Manufacturing food for sale in Northern Ireland will become “unviable” for many British foodmakers when a new regulatory border comes into force between the region and Great Britain next year, the industry’s leading trade body warned on Monday.
Calling on the government to provide clarity to the industry, the Food and Drink Federation said the cost of complying with new checks after the Brexit transition ends on December 31 — including veterinary certificates costing up to £800 and EU labelling requirements — would be too much for many of their members.
“The proposed framework of complex regulations, certifications and checks will make trading between the two markets difficult and unviable for many manufacturers post-transition,” said Ian Wright, the chief executive of the FDF.
The intervention comes after Northern Ireland’s agriculture minister Edwin Poots told Northern Ireland’s devolved assembly last week that the new border control posts required to monitor goods entering the region after January 1 would “almost certainly” not be ready in time.
Under the divorce deal negotiated by Boris Johnson last October, all goods travelling into Northern Ireland must comply with onerous EU rules governing customs, VAT, plant and animal hygiene and product labelling.
Nearly 1.5m tonnes of food and drink travel between Great Britain and Northern Ireland each year, with Northern Ireland purchasing nearly five times more from Great Britain than from Ireland, according to government statistics.

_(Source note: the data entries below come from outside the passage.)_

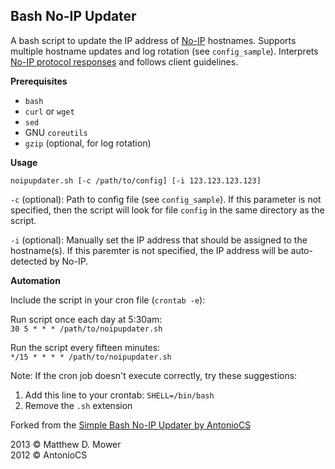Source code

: Bash No-IP Updater
------------------

A bash script to update the IP address of [No-IP](https://www.noip.com/) hostnames. Supports multiple hostname updates and log rotation (see `config_sample`). Interprets [No-IP protocol responses](https://www.noip.com/integrate/response) and follows client guidelines.

__Prerequisites__

* `bash`
* `curl` or `wget`
* `sed`
* GNU `coreutils`
* `gzip` (optional, for log rotation)

__Usage__

`noipupdater.sh [-c /path/to/config] [-i 123.123.123.123]`

`-c` (optional): Path to config file (see `config_sample`). If this parameter is not specified, then the script will look for file `config` in the same directory as the script.

`-i` (optional): Manually set the IP address that should be assigned to the hostname(s). If this paremter is not specified, the IP address will be auto-detected by No-IP.

__Automation__

Include the script in your cron file (`crontab -e`):

Run script once each day at 5:30am:  
`30 5 * * * /path/to/noipupdater.sh`

Run the script every fifteen minutes:  
`*/15 * * * * /path/to/noipupdater.sh`

Note: If the cron job doesn't execute correctly, try these suggestions:

1. Add this line to your crontab: `SHELL=/bin/bash`
2. Remove the `.sh` extension

Forked from the [Simple Bash No-IP Updater by AntonioCS](https://github.com/AntonioCS/no-ip.com-bash-updater)

2013 © Matthew D. Mower  
2012 © AntonioCS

Northern Ireland’s agriculture minister Edwin Poots said the new border control posts are unlikely to be ready in time. © Clodagh Kilcoyne/Reuters
Trade groups have warned that meeting these bureaucratic requirements — which will apply whether or not the UK strikes a “zero tariff, zero quota” trade deal with the EU — could cost several thousand pounds for a container of mixed supermarket products.
The government, which is still in negotiations with Brussels on how the Irish protocol will be implemented in practice, is lobbying for a light-touch approach, including a “trusted trader” scheme to lighten the burden for supermarkets.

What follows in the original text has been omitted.